Calculation of Premium Reduction. The Notice makes it clear that the subsidy will be based on the amount that the assistance-eligible individual would otherwise have to pay for continuation coverage. Thus, if an employer offers a severance package that requires an individual to pay only $200 for COBRA coverage for six months and the cost without that severance package would be $1,000, the individual may pay only $70 (35 percent of $200) for the first six months of continuation coverage, $350 (35 percent of $1,000) for the next three months, and $1,000 per month after that (assuming the individual continues to qualify for the subsidy throughout the nine-month period).

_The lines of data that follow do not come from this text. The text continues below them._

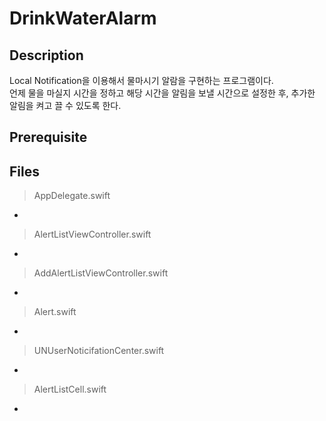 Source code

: # DrinkWaterAlarm
## Description
Local Notification을 이용해서 물마시기 알람을 구현하는 프로그램이다. <br>
언제 물을 마실지 시간을 정하고 해당 시간을 알림을 보낼 시간으로 설정한 후, 추가한 알림을 켜고 끌 수 있도록 한다.<br>
## Prerequisite
## Files
>AppDelegate.swift
  *
>AlertListViewController.swift
  *
>AddAlertListViewController.swift
  *
>Alert.swift
  *
>UNUserNoticifationCenter.swift
  *
>AlertListCell.swift
  *
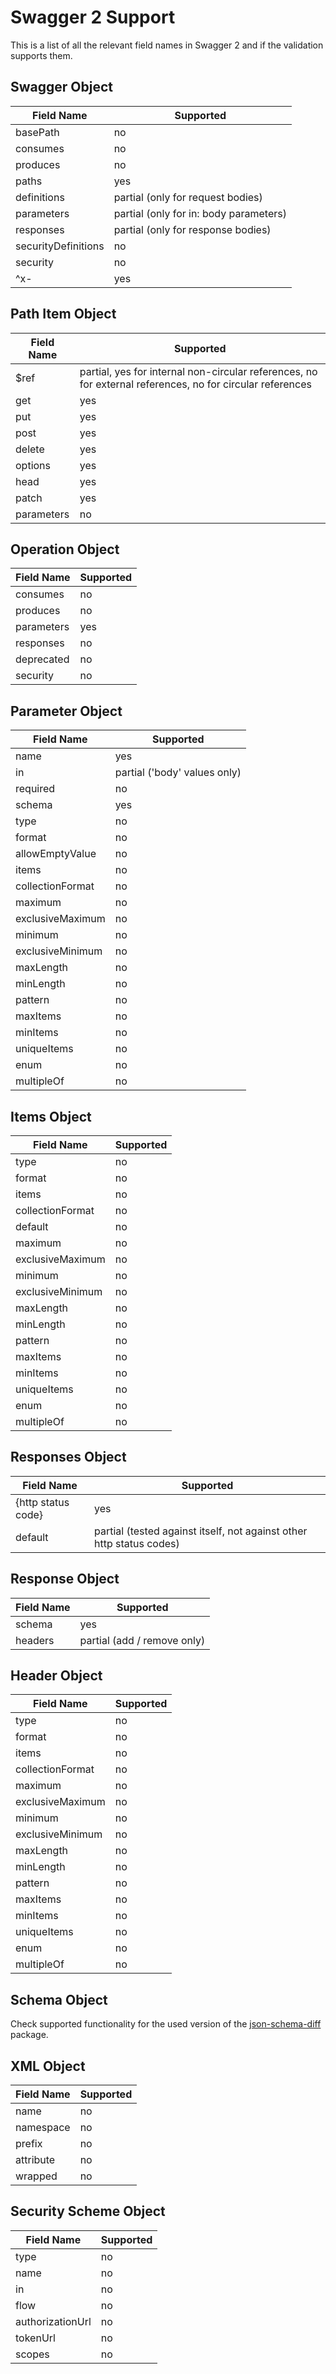 # Swagger 2 Support

This is a list of all the relevant field names in Swagger 2 and if the validation supports them.

## Swagger Object

| Field Name | Supported |
| --- | --- |
| basePath | no |
| consumes | no |
| produces | no |
| paths | yes |
| definitions | partial (only for request bodies) |
| parameters | partial (only for in: body parameters) |
| responses | partial (only for response bodies) |
| securityDefinitions | no |
| security | no |
| ^x- | yes |

## Path Item Object

| Field Name | Supported |
| --- | --- |
| $ref | partial, yes for internal non-circular references, no for external references, no for circular references |
| get | yes |
| put | yes |
| post | yes |
| delete | yes |
| options | yes |
| head | yes |
| patch | yes |
| parameters | no |

## Operation Object

| Field Name | Supported |
| --- | --- |
| consumes | no |
| produces | no |
| parameters | yes |
| responses | no |
| deprecated | no |
| security | no |

## Parameter Object

| Field Name | Supported |
| --- | --- |
| name | yes |
| in | partial ('body' values only) |
| required | no |
| schema | yes |
| type | no |
| format | no |
| allowEmptyValue | no |
| items | no |
| collectionFormat | no |
| maximum | no |
| exclusiveMaximum | no |
| minimum | no |
| exclusiveMinimum | no |
| maxLength | no |
| minLength | no |
| pattern | no |
| maxItems | no |
| minItems | no |
| uniqueItems | no |
| enum | no |
| multipleOf | no |

## Items Object

| Field Name | Supported |
| --- | --- |
| type | no |
| format | no |
| items | no |
| collectionFormat | no |
| default | no |
| maximum | no |
| exclusiveMaximum | no |
| minimum | no |
| exclusiveMinimum | no |
| maxLength | no |
| minLength | no |
| pattern | no |
| maxItems | no |
| minItems | no |
| uniqueItems | no |
| enum | no |
| multipleOf | no |

## Responses Object

| Field Name | Supported |
| --- | --- |
| {http status code} | yes |
| default | partial (tested against itself, not against other http status codes) |

## Response Object

| Field Name | Supported |
| --- | --- |
| schema | yes |
| headers | partial (add / remove only) |

## Header Object

| Field Name | Supported |
| --- | --- |
| type | no |
| format | no |
| items | no |
| collectionFormat | no |
| maximum | no |
| exclusiveMaximum | no |
| minimum | no |
| exclusiveMinimum | no |
| maxLength | no |
| minLength | no |
| pattern | no |
| maxItems | no |
| minItems | no |
| uniqueItems | no |
| enum | no |
| multipleOf | no |

## Schema Object

Check supported functionality for the used version of the [json-schema-diff](https://bitbucket.org/atlassian/json-schema-diff) package.

## XML Object

| Field Name | Supported |
| --- | --- |
| name | no |
| namespace | no |
| prefix | no |
| attribute | no |
| wrapped | no |

## Security Scheme Object

| Field Name | Supported |
| --- | --- |
| type | no |
| name | no |
| in | no |
| flow | no |
| authorizationUrl | no |
| tokenUrl | no |
| scopes | no |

In light of these requirements, some employers, especially those contemplating material reductions in force, may consider how they design their severance packages.

Other topics. The Notice provides additional guidance on who qualifies for the subsidy, when the subsidy begins and ends, what rules apply to those who have a second chance to elect COBRA continuation coverage, and other relevant matters.

If you have any questions, please contact Brian M. Pinheiro at 215.864.8511 or, Edward I. Leeds at 215.864.8419 or, Clifford J. Schoner at 215.864.8626 or, or any member of our Employee Benefits and Executive Compensation Group.

Copyright © 2009 by Ballard Spahr LLP.
(No claim to original U.S. government material.)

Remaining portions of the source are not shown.